EXTRACTED INFORMATION Block Start

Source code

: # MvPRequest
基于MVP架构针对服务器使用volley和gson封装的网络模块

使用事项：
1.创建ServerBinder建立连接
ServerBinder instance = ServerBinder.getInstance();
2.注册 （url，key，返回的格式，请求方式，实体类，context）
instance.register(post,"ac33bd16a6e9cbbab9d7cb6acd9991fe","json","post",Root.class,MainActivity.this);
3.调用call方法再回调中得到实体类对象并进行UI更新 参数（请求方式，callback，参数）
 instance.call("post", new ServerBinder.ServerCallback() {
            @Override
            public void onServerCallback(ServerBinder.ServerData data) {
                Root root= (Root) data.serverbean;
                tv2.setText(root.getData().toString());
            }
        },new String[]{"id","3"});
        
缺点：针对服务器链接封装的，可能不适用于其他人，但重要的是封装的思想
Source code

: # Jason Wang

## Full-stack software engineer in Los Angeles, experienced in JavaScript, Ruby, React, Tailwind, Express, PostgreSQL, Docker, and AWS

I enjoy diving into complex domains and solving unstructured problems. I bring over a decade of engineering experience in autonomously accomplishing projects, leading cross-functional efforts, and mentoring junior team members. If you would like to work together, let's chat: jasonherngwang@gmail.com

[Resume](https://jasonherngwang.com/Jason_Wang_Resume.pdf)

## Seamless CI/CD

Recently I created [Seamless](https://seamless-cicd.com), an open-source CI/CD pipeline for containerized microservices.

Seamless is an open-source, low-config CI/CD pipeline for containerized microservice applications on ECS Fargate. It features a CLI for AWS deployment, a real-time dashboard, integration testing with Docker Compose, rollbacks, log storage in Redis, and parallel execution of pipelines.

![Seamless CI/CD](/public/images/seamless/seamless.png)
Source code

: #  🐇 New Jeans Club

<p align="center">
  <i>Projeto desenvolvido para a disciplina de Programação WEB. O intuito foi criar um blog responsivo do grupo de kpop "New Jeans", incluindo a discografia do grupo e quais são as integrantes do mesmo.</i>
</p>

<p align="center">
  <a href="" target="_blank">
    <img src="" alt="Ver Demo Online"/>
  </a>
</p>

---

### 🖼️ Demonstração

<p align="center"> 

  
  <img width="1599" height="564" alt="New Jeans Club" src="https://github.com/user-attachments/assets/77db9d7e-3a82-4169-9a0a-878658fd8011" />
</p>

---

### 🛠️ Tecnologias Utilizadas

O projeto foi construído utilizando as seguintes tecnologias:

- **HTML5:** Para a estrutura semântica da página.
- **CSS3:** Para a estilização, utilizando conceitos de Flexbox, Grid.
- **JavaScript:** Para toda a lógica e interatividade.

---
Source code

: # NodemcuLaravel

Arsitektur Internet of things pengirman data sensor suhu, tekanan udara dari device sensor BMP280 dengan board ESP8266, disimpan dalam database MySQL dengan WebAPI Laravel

EXTRACTED INFORMATION Block End

EXERCISE BRIEF:
The full set of data above must come back exactly as written.

OUTPUT FOR THIS EXERCISE:
Source code

: # MvPRequest
基于MVP架构针对服务器使用volley和gson封装的网络模块

使用事项：
1.创建ServerBinder建立连接
ServerBinder instance = ServerBinder.getInstance();
2.注册 （url，key，返回的格式，请求方式，实体类，context）
instance.register(post,"ac33bd16a6e9cbbab9d7cb6acd9991fe","json","post",Root.class,MainActivity.this);
3.调用call方法再回调中得到实体类对象并进行UI更新 参数（请求方式，callback，参数）
 instance.call("post", new ServerBinder.ServerCallback() {
            @Override
            public void onServerCallback(ServerBinder.ServerData data) {
                Root root= (Root) data.serverbean;
                tv2.setText(root.getData().toString());
            }
        },new String[]{"id","3"});
        
缺点：针对服务器链接封装的，可能不适用于其他人，但重要的是封装的思想
Source code

: # Jason Wang

## Full-stack software engineer in Los Angeles, experienced in JavaScript, Ruby, React, Tailwind, Express, PostgreSQL, Docker, and AWS

I enjoy diving into complex domains and solving unstructured problems. I bring over a decade of engineering experience in autonomously accomplishing projects, leading cross-functional efforts, and mentoring junior team members. If you would like to work together, let's chat: jasonherngwang@gmail.com

[Resume](https://jasonherngwang.com/Jason_Wang_Resume.pdf)

## Seamless CI/CD

Recently I created [Seamless](https://seamless-cicd.com), an open-source CI/CD pipeline for containerized microservices.

Seamless is an open-source, low-config CI/CD pipeline for containerized microservice applications on ECS Fargate. It features a CLI for AWS deployment, a real-time dashboard, integration testing with Docker Compose, rollbacks, log storage in Redis, and parallel execution of pipelines.

![Seamless CI/CD](/public/images/seamless/seamless.png)
Source code

: #  🐇 New Jeans Club

<p align="center">
  <i>Projeto desenvolvido para a disciplina de Programação WEB. O intuito foi criar um blog responsivo do grupo de kpop "New Jeans", incluindo a discografia do grupo e quais são as integrantes do mesmo.</i>
</p>

<p align="center">
  <a href="" target="_blank">
    <img src="" alt="Ver Demo Online"/>
  </a>
</p>

---

### 🖼️ Demonstração

<p align="center"> 

  
  <img width="1599" height="564" alt="New Jeans Club" src="https://github.com/user-attachments/assets/77db9d7e-3a82-4169-9a0a-878658fd8011" />
</p>

---

### 🛠️ Tecnologias Utilizadas

O projeto foi construído utilizando as seguintes tecnologias:

- **HTML5:** Para a estrutura semântica da página.
- **CSS3:** Para a estilização, utilizando conceitos de Flexbox, Grid.
- **JavaScript:** Para toda a lógica e interatividade.

---
Source code

: # NodemcuLaravel

Arsitektur Internet of things pengirman data sensor suhu, tekanan udara dari device sensor BMP280 dengan board ESP8266, disimpan dalam database MySQL dengan WebAPI Laravel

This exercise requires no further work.